[[ DATA TO EXAMINE open ]]

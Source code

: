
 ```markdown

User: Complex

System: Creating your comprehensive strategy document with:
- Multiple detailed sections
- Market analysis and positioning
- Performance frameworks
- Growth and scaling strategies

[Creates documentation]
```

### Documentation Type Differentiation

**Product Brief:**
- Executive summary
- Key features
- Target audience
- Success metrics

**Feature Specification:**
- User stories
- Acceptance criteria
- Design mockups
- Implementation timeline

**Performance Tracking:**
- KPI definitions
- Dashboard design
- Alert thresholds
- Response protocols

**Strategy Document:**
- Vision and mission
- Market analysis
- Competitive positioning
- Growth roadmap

[[ DATA TO EXAMINE closed ]]
[[ DATA TO EXAMINE open ]]

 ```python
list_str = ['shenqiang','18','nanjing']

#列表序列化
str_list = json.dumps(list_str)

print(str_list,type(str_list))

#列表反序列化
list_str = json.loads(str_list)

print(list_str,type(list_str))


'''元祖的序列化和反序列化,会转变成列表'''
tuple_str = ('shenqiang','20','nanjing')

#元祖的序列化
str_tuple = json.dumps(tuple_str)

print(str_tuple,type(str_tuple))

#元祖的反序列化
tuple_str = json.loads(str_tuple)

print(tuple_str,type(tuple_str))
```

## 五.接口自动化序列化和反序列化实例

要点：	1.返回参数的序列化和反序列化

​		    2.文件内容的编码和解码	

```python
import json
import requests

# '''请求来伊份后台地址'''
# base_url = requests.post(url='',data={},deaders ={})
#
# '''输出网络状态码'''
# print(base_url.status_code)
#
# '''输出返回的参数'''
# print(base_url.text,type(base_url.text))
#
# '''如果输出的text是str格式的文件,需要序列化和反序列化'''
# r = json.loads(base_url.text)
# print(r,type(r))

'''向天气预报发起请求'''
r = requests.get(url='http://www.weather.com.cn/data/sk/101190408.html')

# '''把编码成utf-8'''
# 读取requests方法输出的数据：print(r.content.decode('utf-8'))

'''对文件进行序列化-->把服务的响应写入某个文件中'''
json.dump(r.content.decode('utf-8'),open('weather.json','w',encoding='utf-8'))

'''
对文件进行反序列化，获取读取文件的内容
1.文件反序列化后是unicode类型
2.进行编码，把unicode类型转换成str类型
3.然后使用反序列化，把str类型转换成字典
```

[[ DATA TO EXAMINE closed ]]

→ **PROBLEM REQUIREMENTS**
Word for word, restate the lines of the data above that fall between the line holding "Source code" and the line holding "- Growth roadmap", inclusive, and no other lines.

→ **ANSWER AREA**
Source code

:
 ```markdown

User: Complex

System: Creating your comprehensive strategy document with:
- Multiple detailed sections
- Market analysis and positioning
- Performance frameworks
- Growth and scaling strategies

[Creates documentation]
```

### Documentation Type Differentiation

**Product Brief:**
- Executive summary
- Key features
- Target audience
- Success metrics

**Feature Specification:**
- User stories
- Acceptance criteria
- Design mockups
- Implementation timeline

**Performance Tracking:**
- KPI definitions
- Dashboard design
- Alert thresholds
- Response protocols

**Strategy Document:**
- Vision and mission
- Market analysis
- Competitive positioning
- Growth roadmap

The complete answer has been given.